WHAT THE TASK REQUIRES: Count the lines in the data below holding the string "typepad" and write the total by itself.

DATA SHOWN below:

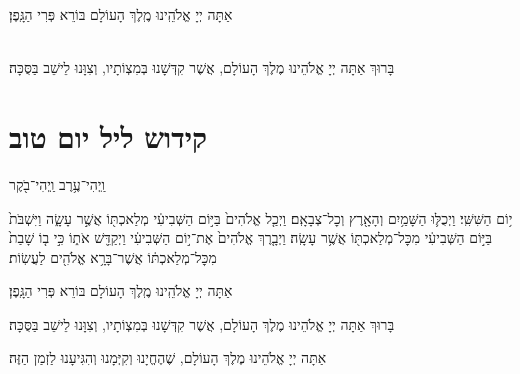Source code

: \savri
{}
אַתָּה יְיָ אֱלֹהֵֽינוּ מֶֽלֶךְ הָעוֹלָם בּוֹרֵא פְּרִי הַגָּֽפֶן׃

\kiddushshabbateve

\begin{sometimes}

\\
בָּרוּךְ אַתָּה יְיָ אֱלֹהֵינוּ מֶלֶךְ הָעוֹלָם, אֲשֶׁר קִדְּשָׁנוּ בְּמִצְוֹתָיו, וְצִוָּנוּ לֵישֵׁב בַּסֻּכָּה׃

\end{sometimes}

\chapter[קידוש ליל יום טוב]{ קידוש ליל יום טוב }
\label{kiddush leil yom tov}
\begin{footnotesize}וַֽיְהִי־עֶ֥רֶב וַֽיְהִי־בֹ֖קֶר\end{footnotesize}
י֥וֹם הַשִּׁשִּֽׁי׃ וַיְכֻלּ֛וּ הַשָּׁמַ֥יִם וְהָאָ֖רֶץ וְכׇל־צְבָאָֽם׃ וַיְכַ֤ל אֱלֹהִים֙ בַּיּ֣וֹם הַשְּׁבִיעִ֔י מְלַאכְתּ֖וֹ אֲשֶׁ֣ר עָשָׂ֑ה וַיִּשְׁבֹּת֙ בַּיּ֣וֹם הַשְּׁבִיעִ֔י מִכׇּל־מְלַאכְתּ֖וֹ אֲשֶׁ֥ר עָשָֽׂה׃ וַיְבָ֤רֶךְ אֱלֹהִים֙ אֶת־י֣וֹם הַשְּׁבִיעִ֔י וַיְקַדֵּ֖שׁ אֹת֑וֹ כִּ֣י ב֤וֹ שָׁבַת֙ מִכׇּל־מְלַאכְתּ֔וֹ אֲשֶׁר־בָּרָ֥א אֱלֹהִ֖ים לַעֲשֽׂוֹת׃

\sepline


\savri
{}
אַתָּה יְיָ אֱלֹהֵֽינוּ מֶֽלֶךְ הָעוֹלָם בּוֹרֵא פְּרִי הַגָּֽפֶן׃


\kiddushYTeve



\vspace{-.5\baselineskip}
בָּרוּךְ אַתָּה יְיָ אֱלֹהֵינוּ מֶלֶךְ הָעוֹלָם, אֲשֶׁר קִדְּשָׁנוּ בְּמִצְוֹתָיו, וְצִוָּנוּ לֵישֵׁב בַּסֻּכָּה׃

אַתָּה יְיָ אֱלֹהֵינוּ מֶלֶךְ הָעוֹלָם, שֶׁהֶחֱיָנוּ וְקִיְּמָנוּ וְהִגִּיעָנוּ לַזְמַן הַזֶּה׃


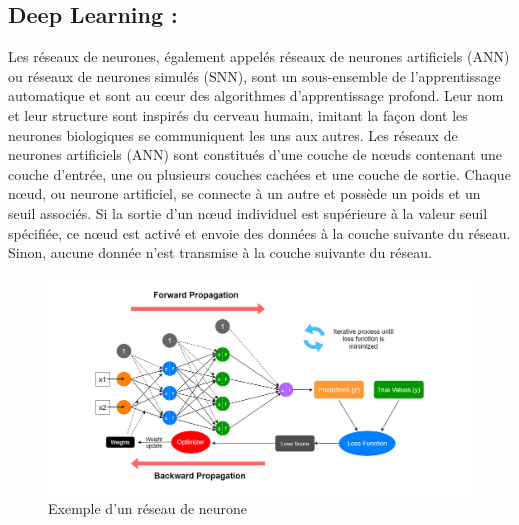 \documentclass[a4paper,12pt]{report}
\begin{document}
\subsection{Deep Learning  : }
\noindent \normalsize Les réseaux de neurones, également appelés réseaux de neurones artificiels (ANN) ou réseaux de neurones simulés (SNN), sont un sous-ensemble de l'apprentissage automatique et sont au cœur des algorithmes d'apprentissage profond. Leur nom et leur structure sont inspirés du cerveau humain, imitant la façon dont les neurones biologiques se communiquent les uns aux autres. Les réseaux de neurones artificiels (ANN) sont constitués d'une couche de nœuds contenant une couche d'entrée, une ou plusieurs couches cachées et une couche de sortie. Chaque nœud, ou neurone artificiel, se connecte à un autre et possède un poids et un seuil associés. Si la sortie d'un nœud individuel est supérieure à la valeur seuil spécifiée, ce nœud est activé et envoie des données à la couche suivante du réseau. Sinon, aucune donnée n’est transmise à la couche suivante du réseau.
\begin{figure}[H]
\centering
 \includegraphics[scale=0.35]{outils-images/data28.png}
\caption{Exemple d'un réseau de neurone}
\end{figure}
\end{document}
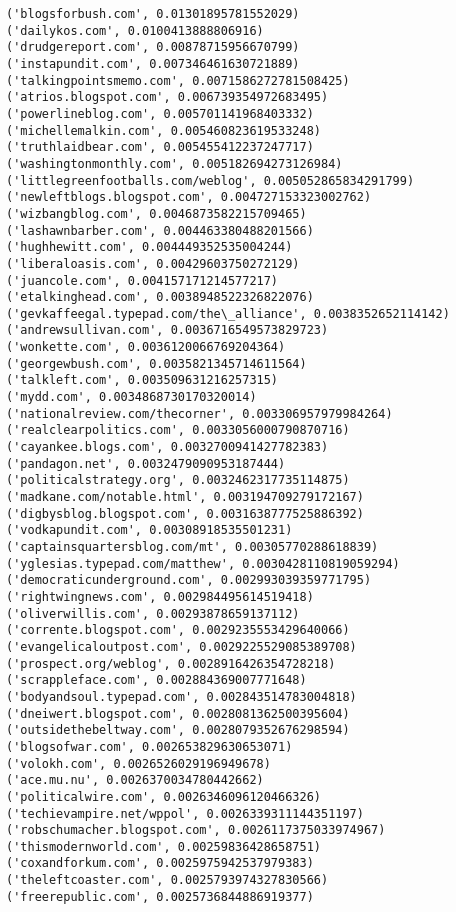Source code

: \documentclass[11pt]{article}
\begin{document}
    \begin{Verbatim}[commandchars=\\\{\}]
('blogsforbush.com', 0.01301895781552029)
('dailykos.com', 0.0100413888806916)
('drudgereport.com', 0.00878715956670799)
('instapundit.com', 0.007346461630721889)
('talkingpointsmemo.com', 0.0071586272781508425)
('atrios.blogspot.com', 0.006739354972683495)
('powerlineblog.com', 0.005701141968403332)
('michellemalkin.com', 0.005460823619533248)
('truthlaidbear.com', 0.005455412237247717)
('washingtonmonthly.com', 0.005182694273126984)
('littlegreenfootballs.com/weblog', 0.005052865834291799)
('newleftblogs.blogspot.com', 0.004727153323002762)
('wizbangblog.com', 0.0046873582215709465)
('lashawnbarber.com', 0.004463380488201566)
('hughhewitt.com', 0.004449352535004244)
('liberaloasis.com', 0.00429603750272129)
('juancole.com', 0.004157171214577217)
('etalkinghead.com', 0.0038948522326822076)
('gevkaffeegal.typepad.com/the\_alliance', 0.0038352652114142)
('andrewsullivan.com', 0.0036716549573829723)
('wonkette.com', 0.0036120066769204364)
('georgewbush.com', 0.0035821345714611564)
('talkleft.com', 0.003509631216257315)
('mydd.com', 0.0034868730170320014)
('nationalreview.com/thecorner', 0.003306957979984264)
('realclearpolitics.com', 0.0033056000790870716)
('cayankee.blogs.com', 0.0032700941427782383)
('pandagon.net', 0.0032479090953187444)
('politicalstrategy.org', 0.0032462317735114875)
('madkane.com/notable.html', 0.003194709279172167)
('digbysblog.blogspot.com', 0.0031638777525886392)
('vodkapundit.com', 0.00308918535501231)
('captainsquartersblog.com/mt', 0.00305770288618839)
('yglesias.typepad.com/matthew', 0.0030428110819059294)
('democraticunderground.com', 0.002993039359771795)
('rightwingnews.com', 0.002984495614519418)
('oliverwillis.com', 0.00293878659137112)
('corrente.blogspot.com', 0.0029235553429640066)
('evangelicaloutpost.com', 0.0029225529085389708)
('prospect.org/weblog', 0.0028916426354728218)
('scrappleface.com', 0.002884369007771648)
('bodyandsoul.typepad.com', 0.002843514783004818)
('dneiwert.blogspot.com', 0.0028081362500395604)
('outsidethebeltway.com', 0.0028079352676298594)
('blogsofwar.com', 0.002653829630653071)
('volokh.com', 0.0026526029196949678)
('ace.mu.nu', 0.0026370034780442662)
('politicalwire.com', 0.0026346096120466326)
('techievampire.net/wppol', 0.0026339311144351197)
('robschumacher.blogspot.com', 0.0026117375033974967)
('thismodernworld.com', 0.00259836428658751)
('coxandforkum.com', 0.0025975942537979383)
('theleftcoaster.com', 0.0025793974327830566)
('freerepublic.com', 0.0025736844886919377)

\end{Verbatim}
\end{document}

End of DATA SHOWN.

OUTPUT OF THE TASK: 3